Using the building code descriptions and schedules, each structure is assigned an undepreciated value per square foot. Depreciation (physical, functional, and economic) factors are applied to each structure as is necessary.
Land values are determined from available information and applied using the appropriate basis (square footage, front footage, acreage, etc.).
Business Personal Property Valuation
Tangible personal property, used in the operation of a commercial business and not exempt by application or statute, is appraised for each tax year. Personal Property Renditions begin the yearly process for existing accounts. Being familiar with the local market and businesses, each rendition is evaluated for accuracy and reasonableness. A rendition that indicates significant variation is further investigated for accuracy. Office discussions, telephone calls and inspections are used to resolve the suspected variances. As the renditions are processed, the declared property is depreciated as necessary and the information recorded in the appraisal records.
Each year, some personal property accounts fail to be rendered. The same procedure for suspect renditions are followed. Office discussion, to see if someone has any information pertaining to the business, telephone calls and/or inspections are conducted to determine if the business is closed or to input a proper appraised value with the appropriate penalty.
Agricultural (1-d-1) Valuation
Land qualified for special use valuation (1-d-1) is appraised and two distinct values are recorded: market value, based on the analysis of current market groups, and agricultural value. Each appraisal begins with the 1-d-1 application. The specific agricultural use, and location, indicates the proper agricultural classification. Periodic inspections, through reappraisal, recheck, and diligent notice while on other projects, are used to verify current use or initiate further contact with the land owner as to current use.
If an inspection raises a question about a property’s current status as 1-d-1 qualified, the Chief Appraiser may direct the Appraisal District staff to send a new 1-d-1 application to the land owner. This process will weed out many unnecessary Ag denials due to a misinterpretation of inspection details.
Landowners receive an Ag Use Questionnaire periodically. The CAD uses the gathered information in its analysis of Agricultural income and expenses used in the yearly calculation of Ag Values. As directed by the Property Tax Code, typical and reasonable income and expenses are evaluated to arrive at typical operating income for each agricultural classification. The current Capitalization Rate converts the calculated income per acre to a value per acre.
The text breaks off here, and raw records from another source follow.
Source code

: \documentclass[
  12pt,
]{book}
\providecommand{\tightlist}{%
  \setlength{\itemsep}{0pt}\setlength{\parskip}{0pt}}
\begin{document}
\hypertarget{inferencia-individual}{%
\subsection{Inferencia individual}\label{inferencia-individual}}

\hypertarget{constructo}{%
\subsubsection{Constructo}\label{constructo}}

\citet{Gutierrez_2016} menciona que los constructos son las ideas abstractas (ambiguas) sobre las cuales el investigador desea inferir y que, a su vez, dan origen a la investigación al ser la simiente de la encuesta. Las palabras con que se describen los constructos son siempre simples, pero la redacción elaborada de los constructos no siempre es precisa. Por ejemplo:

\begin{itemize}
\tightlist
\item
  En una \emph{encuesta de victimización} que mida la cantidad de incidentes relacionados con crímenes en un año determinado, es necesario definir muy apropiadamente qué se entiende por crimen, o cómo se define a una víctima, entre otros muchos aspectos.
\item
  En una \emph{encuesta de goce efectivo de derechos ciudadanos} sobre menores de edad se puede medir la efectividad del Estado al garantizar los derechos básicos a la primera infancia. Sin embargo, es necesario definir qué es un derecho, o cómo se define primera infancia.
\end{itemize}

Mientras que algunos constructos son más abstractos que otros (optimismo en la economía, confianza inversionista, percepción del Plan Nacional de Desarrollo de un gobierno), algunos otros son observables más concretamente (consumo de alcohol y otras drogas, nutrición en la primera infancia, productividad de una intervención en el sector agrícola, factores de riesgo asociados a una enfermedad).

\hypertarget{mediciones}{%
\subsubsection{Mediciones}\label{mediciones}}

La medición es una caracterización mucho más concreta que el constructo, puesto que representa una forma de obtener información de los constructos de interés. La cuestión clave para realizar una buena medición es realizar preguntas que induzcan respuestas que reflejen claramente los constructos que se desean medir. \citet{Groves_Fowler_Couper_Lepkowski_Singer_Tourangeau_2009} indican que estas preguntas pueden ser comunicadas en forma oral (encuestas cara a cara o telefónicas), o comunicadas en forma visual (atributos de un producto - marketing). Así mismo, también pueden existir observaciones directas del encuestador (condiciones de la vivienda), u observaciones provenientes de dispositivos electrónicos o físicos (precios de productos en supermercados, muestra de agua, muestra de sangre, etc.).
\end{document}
Field inspections remain the primary method of discovery and verification of appraisal records. The Hansford CAD Reappraisal Plan calls for examination of all real property in a 3-year cycle. During each check, all aspects of the property are inspected and any pertinent changes are noted. These changes may affect value, ownership, or identification and include, but are not limited to: measurements, additions, new construction, demolition, renovation, deterioration, rehabilitation, occupation, abandonment, etc. Inspections will also note changes, or perceived changes in ownership or property use, for further investigation by the CAD office. For example, new or different occupation may indicate a sale or a change in homestead status. For commercial property, real estate inspections provide opportunity for personal property verification and contact with the owner. Business names and preliminary personal property assessments are noted at each commercial property real estate inspection. This information is then compared to the Business Personal Property Renditions. When a new business is identified, extra care is taken to speak with the owner and explain Personal Property taxation and the rendition procedure.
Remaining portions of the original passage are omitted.